(Beginning of GIVEN ENTRIES)

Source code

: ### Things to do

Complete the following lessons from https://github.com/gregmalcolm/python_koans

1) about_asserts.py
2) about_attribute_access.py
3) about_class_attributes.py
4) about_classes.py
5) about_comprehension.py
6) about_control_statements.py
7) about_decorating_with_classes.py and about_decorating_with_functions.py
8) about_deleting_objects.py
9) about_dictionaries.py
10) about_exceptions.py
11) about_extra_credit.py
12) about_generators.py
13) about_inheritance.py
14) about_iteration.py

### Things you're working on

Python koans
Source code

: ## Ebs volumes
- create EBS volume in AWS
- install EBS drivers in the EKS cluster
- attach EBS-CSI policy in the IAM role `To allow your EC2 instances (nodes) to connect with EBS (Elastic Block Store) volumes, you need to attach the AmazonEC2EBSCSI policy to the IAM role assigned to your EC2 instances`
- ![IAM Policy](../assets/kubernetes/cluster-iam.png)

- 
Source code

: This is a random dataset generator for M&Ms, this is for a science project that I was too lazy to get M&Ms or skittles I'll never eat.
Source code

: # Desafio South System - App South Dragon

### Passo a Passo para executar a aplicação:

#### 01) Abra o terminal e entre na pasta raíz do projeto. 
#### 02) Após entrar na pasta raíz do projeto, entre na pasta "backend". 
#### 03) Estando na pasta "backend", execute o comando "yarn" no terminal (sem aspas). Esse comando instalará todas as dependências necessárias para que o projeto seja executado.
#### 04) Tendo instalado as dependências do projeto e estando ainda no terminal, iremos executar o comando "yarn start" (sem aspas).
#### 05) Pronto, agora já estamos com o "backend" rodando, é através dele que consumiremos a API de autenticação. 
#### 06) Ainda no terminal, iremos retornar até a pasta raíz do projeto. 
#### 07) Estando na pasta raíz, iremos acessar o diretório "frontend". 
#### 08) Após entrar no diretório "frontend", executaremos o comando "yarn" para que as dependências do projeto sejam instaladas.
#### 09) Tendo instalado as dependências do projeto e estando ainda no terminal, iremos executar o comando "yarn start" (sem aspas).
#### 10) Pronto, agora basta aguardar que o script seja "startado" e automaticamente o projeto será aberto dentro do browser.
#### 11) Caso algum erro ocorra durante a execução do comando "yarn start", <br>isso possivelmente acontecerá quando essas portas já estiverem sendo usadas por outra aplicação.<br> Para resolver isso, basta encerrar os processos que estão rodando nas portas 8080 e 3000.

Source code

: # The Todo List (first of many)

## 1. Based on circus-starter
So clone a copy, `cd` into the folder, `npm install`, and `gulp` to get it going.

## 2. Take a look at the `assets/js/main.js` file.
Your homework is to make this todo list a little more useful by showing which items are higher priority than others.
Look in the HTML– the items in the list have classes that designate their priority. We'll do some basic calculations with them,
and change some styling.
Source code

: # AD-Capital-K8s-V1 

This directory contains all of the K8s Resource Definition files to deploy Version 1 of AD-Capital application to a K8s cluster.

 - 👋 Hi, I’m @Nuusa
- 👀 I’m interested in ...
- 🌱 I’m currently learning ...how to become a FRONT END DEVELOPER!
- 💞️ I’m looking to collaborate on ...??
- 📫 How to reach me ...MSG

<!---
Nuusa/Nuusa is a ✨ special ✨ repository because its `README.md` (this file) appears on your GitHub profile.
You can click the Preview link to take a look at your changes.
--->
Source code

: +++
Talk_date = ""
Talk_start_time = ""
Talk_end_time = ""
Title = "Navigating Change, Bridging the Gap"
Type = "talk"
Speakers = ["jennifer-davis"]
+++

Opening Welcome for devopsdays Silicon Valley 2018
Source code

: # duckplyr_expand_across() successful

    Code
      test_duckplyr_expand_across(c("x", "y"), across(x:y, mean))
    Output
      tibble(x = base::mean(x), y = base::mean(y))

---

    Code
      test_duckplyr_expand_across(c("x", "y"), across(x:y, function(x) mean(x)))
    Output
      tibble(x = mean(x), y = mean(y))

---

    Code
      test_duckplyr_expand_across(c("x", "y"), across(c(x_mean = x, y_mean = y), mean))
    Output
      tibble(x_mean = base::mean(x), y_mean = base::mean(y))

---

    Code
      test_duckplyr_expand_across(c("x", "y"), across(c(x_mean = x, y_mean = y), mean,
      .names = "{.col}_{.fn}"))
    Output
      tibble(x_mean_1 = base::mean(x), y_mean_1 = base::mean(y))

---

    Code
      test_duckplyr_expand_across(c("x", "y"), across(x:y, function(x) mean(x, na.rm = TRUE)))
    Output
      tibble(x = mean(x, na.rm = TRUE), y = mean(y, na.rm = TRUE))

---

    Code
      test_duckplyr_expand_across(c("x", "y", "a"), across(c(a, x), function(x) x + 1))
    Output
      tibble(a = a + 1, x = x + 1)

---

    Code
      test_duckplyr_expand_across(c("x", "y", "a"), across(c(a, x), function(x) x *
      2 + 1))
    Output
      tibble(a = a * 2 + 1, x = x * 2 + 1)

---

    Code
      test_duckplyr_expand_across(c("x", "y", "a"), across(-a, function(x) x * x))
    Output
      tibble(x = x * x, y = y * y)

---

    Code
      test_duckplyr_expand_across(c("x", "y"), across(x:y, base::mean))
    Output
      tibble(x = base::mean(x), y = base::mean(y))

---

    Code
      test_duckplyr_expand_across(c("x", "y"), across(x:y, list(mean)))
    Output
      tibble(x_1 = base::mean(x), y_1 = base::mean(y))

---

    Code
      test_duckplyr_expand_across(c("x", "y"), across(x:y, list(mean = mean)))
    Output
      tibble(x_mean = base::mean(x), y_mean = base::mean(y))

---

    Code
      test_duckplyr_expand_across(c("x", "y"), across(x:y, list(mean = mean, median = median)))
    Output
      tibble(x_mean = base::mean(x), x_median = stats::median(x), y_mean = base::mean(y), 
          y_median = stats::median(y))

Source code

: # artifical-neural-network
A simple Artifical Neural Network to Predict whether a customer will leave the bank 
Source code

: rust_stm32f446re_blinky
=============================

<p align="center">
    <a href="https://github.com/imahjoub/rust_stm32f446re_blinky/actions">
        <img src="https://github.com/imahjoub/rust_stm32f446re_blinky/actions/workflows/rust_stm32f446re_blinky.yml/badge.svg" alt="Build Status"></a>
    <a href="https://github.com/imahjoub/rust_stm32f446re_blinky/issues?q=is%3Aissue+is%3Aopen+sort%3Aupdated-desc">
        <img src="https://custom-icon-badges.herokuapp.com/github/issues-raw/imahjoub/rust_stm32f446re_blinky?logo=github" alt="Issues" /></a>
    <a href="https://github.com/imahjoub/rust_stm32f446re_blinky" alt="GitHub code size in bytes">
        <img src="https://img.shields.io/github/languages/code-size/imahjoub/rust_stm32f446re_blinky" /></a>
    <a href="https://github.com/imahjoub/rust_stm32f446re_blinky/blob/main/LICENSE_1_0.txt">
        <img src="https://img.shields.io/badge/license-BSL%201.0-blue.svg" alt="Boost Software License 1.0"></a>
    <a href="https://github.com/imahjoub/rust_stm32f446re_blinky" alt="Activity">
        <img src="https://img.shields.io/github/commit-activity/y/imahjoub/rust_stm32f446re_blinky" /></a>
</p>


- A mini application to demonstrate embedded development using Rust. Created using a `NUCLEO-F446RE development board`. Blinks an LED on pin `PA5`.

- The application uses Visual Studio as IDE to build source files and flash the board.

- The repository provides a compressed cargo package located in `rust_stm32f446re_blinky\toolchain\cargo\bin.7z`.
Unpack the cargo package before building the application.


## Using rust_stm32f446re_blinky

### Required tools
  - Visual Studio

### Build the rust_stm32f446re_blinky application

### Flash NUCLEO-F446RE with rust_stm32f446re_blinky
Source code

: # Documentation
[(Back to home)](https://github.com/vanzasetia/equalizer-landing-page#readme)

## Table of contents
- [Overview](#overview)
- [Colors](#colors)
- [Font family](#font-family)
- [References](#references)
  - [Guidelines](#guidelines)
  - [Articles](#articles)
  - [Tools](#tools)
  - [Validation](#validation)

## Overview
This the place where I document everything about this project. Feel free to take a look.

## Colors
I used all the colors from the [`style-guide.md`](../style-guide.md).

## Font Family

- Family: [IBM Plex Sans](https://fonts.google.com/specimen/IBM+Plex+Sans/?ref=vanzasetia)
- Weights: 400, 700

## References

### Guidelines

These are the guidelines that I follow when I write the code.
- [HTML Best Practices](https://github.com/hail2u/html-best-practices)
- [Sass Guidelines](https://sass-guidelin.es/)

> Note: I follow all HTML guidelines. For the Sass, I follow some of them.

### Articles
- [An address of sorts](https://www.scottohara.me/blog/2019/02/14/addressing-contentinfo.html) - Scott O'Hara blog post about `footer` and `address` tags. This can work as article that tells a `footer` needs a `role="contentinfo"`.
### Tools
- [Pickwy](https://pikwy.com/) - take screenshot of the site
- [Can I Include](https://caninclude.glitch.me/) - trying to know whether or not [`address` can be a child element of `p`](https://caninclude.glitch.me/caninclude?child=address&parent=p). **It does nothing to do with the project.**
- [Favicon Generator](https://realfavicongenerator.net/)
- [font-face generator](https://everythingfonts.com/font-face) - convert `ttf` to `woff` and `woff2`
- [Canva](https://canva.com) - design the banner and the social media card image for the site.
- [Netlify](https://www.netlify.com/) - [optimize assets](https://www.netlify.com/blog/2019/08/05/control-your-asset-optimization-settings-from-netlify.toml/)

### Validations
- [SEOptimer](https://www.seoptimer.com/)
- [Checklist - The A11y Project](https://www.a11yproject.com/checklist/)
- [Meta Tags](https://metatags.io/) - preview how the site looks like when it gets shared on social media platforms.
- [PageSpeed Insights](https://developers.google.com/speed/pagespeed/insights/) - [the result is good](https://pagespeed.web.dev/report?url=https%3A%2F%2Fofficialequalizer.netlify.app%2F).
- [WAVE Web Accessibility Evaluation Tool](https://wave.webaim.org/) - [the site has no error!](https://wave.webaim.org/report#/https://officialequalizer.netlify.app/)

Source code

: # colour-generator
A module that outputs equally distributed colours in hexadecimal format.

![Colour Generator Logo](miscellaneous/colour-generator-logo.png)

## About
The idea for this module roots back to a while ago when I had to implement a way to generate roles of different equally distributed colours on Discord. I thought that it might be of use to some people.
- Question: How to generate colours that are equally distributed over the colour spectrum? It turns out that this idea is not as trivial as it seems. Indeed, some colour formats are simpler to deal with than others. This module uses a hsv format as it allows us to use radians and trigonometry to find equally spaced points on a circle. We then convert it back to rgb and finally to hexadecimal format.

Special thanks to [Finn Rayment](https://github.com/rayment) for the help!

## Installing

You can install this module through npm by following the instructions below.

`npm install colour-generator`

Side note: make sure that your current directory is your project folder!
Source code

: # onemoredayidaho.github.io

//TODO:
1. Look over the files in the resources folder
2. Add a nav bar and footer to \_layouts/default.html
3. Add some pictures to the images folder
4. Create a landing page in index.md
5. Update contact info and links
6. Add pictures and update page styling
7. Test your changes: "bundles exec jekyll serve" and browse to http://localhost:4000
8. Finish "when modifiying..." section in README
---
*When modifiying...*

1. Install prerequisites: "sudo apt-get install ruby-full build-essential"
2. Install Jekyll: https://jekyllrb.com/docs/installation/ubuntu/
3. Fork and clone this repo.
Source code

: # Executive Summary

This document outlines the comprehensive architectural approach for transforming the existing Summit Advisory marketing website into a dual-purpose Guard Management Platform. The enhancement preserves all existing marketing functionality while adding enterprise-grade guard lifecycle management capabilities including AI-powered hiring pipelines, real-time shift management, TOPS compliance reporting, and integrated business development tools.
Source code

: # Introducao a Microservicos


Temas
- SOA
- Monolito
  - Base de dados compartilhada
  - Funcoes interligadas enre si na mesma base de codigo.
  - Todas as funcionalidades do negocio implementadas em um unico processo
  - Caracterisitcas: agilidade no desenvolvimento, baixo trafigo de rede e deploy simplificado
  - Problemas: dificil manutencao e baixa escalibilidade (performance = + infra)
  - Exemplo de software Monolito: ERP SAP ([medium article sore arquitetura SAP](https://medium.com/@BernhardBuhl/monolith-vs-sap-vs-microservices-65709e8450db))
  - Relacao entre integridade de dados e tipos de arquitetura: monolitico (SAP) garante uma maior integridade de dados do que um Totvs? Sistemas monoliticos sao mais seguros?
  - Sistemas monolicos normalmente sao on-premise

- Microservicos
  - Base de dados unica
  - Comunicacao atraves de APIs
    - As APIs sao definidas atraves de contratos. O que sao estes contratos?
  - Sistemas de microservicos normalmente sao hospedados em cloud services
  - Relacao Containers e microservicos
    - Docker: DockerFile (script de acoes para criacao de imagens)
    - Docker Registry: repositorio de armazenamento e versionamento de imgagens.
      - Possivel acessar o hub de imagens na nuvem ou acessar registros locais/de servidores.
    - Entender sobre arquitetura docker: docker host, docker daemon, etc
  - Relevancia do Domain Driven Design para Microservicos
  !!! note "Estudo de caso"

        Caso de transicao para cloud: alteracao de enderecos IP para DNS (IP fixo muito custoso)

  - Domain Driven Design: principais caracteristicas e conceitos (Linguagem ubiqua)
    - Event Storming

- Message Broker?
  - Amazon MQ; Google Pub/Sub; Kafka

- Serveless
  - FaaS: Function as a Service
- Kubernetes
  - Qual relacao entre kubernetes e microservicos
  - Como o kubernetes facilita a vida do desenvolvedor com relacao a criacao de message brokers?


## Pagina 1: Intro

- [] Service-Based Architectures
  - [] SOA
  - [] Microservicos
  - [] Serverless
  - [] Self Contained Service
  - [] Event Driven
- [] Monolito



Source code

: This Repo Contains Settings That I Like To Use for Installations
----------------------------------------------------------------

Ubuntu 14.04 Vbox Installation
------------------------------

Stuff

(End of GIVEN ENTRIES)

◆ EXERCISE:
From the top of the material above, print every line exactly, ending with the line that holds "- attach EBS-CSI".

◆ RESPONSE AREA:
Source code

: ### Things to do

Complete the following lessons from https://github.com/gregmalcolm/python_koans

1) about_asserts.py
2) about_attribute_access.py
3) about_class_attributes.py
4) about_classes.py
5) about_comprehension.py
6) about_control_statements.py
7) about_decorating_with_classes.py and about_decorating_with_functions.py
8) about_deleting_objects.py
9) about_dictionaries.py
10) about_exceptions.py
11) about_extra_credit.py
12) about_generators.py
13) about_inheritance.py
14) about_iteration.py

### Things you're working on

Python koans
Source code

: ## Ebs volumes
- create EBS volume in AWS
- install EBS drivers in the EKS cluster
- attach EBS-CSI policy in the IAM role `To allow your EC2 instances (nodes) to connect with EBS (Elastic Block Store) volumes, you need to attach the AmazonEC2EBSCSI policy to the IAM role assigned to your EC2 instances`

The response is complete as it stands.